I began to pray, "God, what am I supposed to do? I need a break from the classroom. I want to do something more with my love for reading and writing and thinking, with creativity. But I feel it needs to look different from regular teaching."

One day, out of the blue, I was called for an informal chat with a couple of directors in an organization where I'd been doing some freelance proofreading work. "Have you ever thought about changing careers?" they asked me. "Would that be something you'd be willing to consider?"

That's interesting timing, I thought.

Five months later, I joined Adventist Radio London as a producer and presenter. (Watch this space as we begin to develop our content and bring it to air!) I just got back from a team training weekend with a BBC professional. I'm still testing out how "broadcaster" instead of "English teacher" feels on my tongue. I'm a little overwhelmed, but genuinely happy.

It's been an interesting emotional journey, transitioning to a new career. I actually felt guilty, for a while. I'd spent years studying English Education and then Applied Linguistics. Had I wasted all that time? Had I wasted people's investment in me? Wasted their money that went into scholarships and other support that had enabled me to get my degrees?

But one day I had an "aha" moment. Perhaps it sounds obvious, but it really clicked for me:

The foundational commitment of my life, as a Christian, is to God. Not to one career path. Not to one country. Not to one organization. To God. 

He has promised to guide me, and as I learn to listen to Him better, I simply follow where He leads. I don't have to feel unnecessary guilt. I don't need my every move to make sense to everyone else (or to me) at first. He loves me, He is leading me, He is working things out for my good, and I can rest in that. That is immensely freeing!

Besides, nothing is wasted with Him. All my past experience prepares me for my future, even if that future doesn't look quite like I'd imagined.

God is a God of abundance. He goes beyond what we ask or imagine. And I really do think He has a sense of humour! I wanted a job that could use and develop my creative skills, but I didn't expect it would look like radio. It kinda feels like God said, "You want creativity? Excellent! Sure! Here's creativity on the next level! You'll be swimming in it! I'm so excited you asked!"


I will be doing all the things I love. I will also be doing some things that are completely new to me. I can already see areas in which this job will stretch and grow me, both personally and professionally.
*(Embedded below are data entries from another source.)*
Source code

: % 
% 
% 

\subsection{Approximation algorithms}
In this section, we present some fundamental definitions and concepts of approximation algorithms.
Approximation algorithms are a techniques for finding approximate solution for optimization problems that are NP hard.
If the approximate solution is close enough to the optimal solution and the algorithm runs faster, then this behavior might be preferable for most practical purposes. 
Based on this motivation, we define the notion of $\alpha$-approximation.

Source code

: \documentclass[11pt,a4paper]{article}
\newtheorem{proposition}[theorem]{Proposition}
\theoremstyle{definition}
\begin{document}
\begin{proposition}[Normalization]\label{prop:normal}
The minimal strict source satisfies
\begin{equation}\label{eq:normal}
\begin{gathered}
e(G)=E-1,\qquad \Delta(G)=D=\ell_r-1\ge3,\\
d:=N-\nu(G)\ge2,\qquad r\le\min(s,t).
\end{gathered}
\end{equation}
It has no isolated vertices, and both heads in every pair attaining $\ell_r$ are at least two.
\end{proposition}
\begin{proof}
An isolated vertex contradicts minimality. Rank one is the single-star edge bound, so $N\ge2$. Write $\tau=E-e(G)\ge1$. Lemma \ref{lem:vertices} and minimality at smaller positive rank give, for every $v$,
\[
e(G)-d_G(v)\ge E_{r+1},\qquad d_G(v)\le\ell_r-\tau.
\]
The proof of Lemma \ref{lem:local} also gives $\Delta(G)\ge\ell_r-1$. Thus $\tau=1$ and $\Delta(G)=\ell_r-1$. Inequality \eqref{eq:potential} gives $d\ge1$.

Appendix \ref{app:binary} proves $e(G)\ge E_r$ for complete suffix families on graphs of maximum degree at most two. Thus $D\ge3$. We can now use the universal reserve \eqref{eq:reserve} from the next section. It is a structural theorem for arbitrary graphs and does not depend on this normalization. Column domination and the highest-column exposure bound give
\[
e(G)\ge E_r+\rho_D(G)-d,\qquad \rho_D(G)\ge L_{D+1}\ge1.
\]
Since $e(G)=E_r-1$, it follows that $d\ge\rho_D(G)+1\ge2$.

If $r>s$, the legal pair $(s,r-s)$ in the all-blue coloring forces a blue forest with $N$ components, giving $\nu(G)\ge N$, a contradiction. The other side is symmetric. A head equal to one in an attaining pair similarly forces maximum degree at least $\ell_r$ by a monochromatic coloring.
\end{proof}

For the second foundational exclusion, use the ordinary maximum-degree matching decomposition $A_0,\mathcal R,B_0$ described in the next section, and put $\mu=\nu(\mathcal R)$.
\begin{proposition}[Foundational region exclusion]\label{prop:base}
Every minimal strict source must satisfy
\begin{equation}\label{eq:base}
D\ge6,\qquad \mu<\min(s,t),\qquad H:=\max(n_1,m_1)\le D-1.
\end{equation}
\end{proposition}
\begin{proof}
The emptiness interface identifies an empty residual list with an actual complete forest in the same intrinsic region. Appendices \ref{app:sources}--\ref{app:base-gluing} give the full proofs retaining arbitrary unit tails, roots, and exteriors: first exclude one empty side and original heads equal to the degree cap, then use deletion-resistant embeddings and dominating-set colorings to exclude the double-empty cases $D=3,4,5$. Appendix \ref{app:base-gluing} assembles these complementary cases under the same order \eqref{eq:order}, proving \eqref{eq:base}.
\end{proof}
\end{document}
I do get moments when the new direction, with all its accompanying transition, is a little bit scary. When it feels like God has given me a little bit too much "abundance,"  perhaps. I know my team and I are facing a challenge.

But with God leading us, we will be OK.

Maybe one day I will go back to teaching, but right now I'm preparing to embrace broadcasting. And I'm happy. It's one more exciting plot twist in my story, and I know the Author of Life has a great ending in mind.